__HOW TO COMPLETE THIS TASK__. Word-for-word reproduction, images excluded: copy every entry below.

── DATA PROVIDED ──

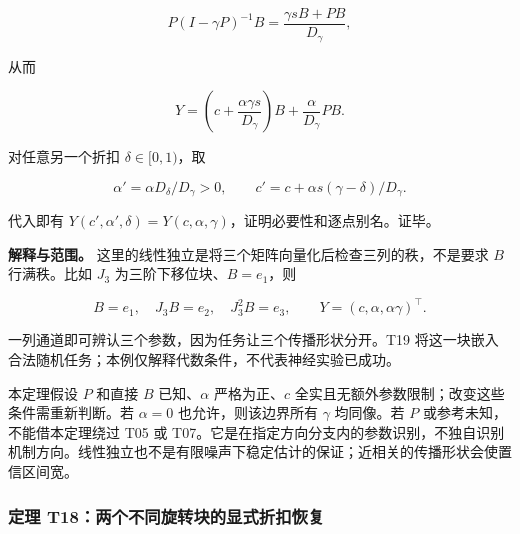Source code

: \documentclass[11pt,a4paper]{article}
\begin{document}
\[
P(I-\gamma P)^{-1}B
=\frac{\gamma s B+PB}{D_\gamma},
\]

\par
\noindent\begin{minipage}{\linewidth}

从而

\[
Y=\left(c+\frac{\alpha\gamma s}{D_\gamma}\right)B
+\frac{\alpha}{D_\gamma}PB.
\]

\end{minipage}\par

\par
\noindent\begin{minipage}{\linewidth}

对任意另一个折扣 \(\delta\in[0,1)\)，取

\[
\alpha'=\alpha D_\delta/D_\gamma>0,
\qquad
c'=c+\alpha s(\gamma-\delta)/D_\gamma.
\]

\end{minipage}\par

代入即有
\(Y(c',\alpha',\delta)=Y(c,\alpha,\gamma)\)，证明必要性和逐点别名。证毕。

\par
\noindent\begin{minipage}{\linewidth}

\textbf{解释与范围。}
这里的线性独立是将三个矩阵向量化后检查三列的秩，不是要求 \(B\)
行满秩。比如 \(J_3\) 为三阶下移位块、\(B=e_1\)，则

\[
B=e_1,\quad J_3B=e_2,\quad J_3^2B=e_3,\qquad
Y=(c,\alpha,\alpha\gamma)^\top.
\]

\end{minipage}\par

一列通道即可辨认三个参数，因为任务让三个传播形状分开。T19
将这一块嵌入合法随机任务；本例仅解释代数条件，不代表神经实验已成功。

本定理假设 \(P\) 和直接 \(B\) 已知、\(\alpha\) 严格为正、\(c\)
全实且无额外参数限制；改变这些条件需重新判断。若 \(\alpha=0\)
也允许，则该边界所有 \(\gamma\) 均同像。若 \(P\)
或参考未知，不能借本定理绕过 T05 或
T07。它是在指定方向分支内的参数识别，不独自识别机制方向。线性独立也不是有限噪声下稳定估计的保证；近相关的传播形状会使置信区间宽。

\subsubsection{定理
T18：两个不同旋转块的显式折扣恢复}\label{ux5b9aux7406-t18ux4e24ux4e2aux4e0dux540cux65cbux8f6cux5757ux7684ux663eux5f0fux6298ux6263ux6062ux590d}
\end{document}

───

__SOLUTION FOR THIS TASK__.
Source code

: \documentclass[11pt,a4paper]{article}
\begin{document}
\[
P(I-\gamma P)^{-1}B
=\frac{\gamma s B+PB}{D_\gamma},
\]

\par
\noindent\begin{minipage}{\linewidth}

从而

\[
Y=\left(c+\frac{\alpha\gamma s}{D_\gamma}\right)B
+\frac{\alpha}{D_\gamma}PB.
\]

\end{minipage}\par

\par
\noindent\begin{minipage}{\linewidth}

对任意另一个折扣 \(\delta\in[0,1)\)，取

\[
\alpha'=\alpha D_\delta/D_\gamma>0,
\qquad
c'=c+\alpha s(\gamma-\delta)/D_\gamma.
\]

\end{minipage}\par

代入即有
\(Y(c',\alpha',\delta)=Y(c,\alpha,\gamma)\)，证明必要性和逐点别名。证毕。

\par
\noindent\begin{minipage}{\linewidth}

\textbf{解释与范围。}
这里的线性独立是将三个矩阵向量化后检查三列的秩，不是要求 \(B\)
行满秩。比如 \(J_3\) 为三阶下移位块、\(B=e_1\)，则

\[
B=e_1,\quad J_3B=e_2,\quad J_3^2B=e_3,\qquad
Y=(c,\alpha,\alpha\gamma)^\top.
\]

\end{minipage}\par

一列通道即可辨认三个参数，因为任务让三个传播形状分开。T19
将这一块嵌入合法随机任务；本例仅解释代数条件，不代表神经实验已成功。

本定理假设 \(P\) 和直接 \(B\) 已知、\(\alpha\) 严格为正、\(c\)
全实且无额外参数限制；改变这些条件需重新判断。若 \(\alpha=0\)
也允许，则该边界所有 \(\gamma\) 均同像。若 \(P\)
或参考未知，不能借本定理绕过 T05 或
T07。它是在指定方向分支内的参数识别，不独自识别机制方向。线性独立也不是有限噪声下稳定估计的保证；近相关的传播形状会使置信区间宽。

\subsubsection{定理
T18：两个不同旋转块的显式折扣恢复}\label{ux5b9aux7406-t18ux4e24ux4e2aux4e0dux540cux65cbux8f6cux5757ux7684ux663eux5f0fux6298ux6263ux6062ux590d}
\end{document}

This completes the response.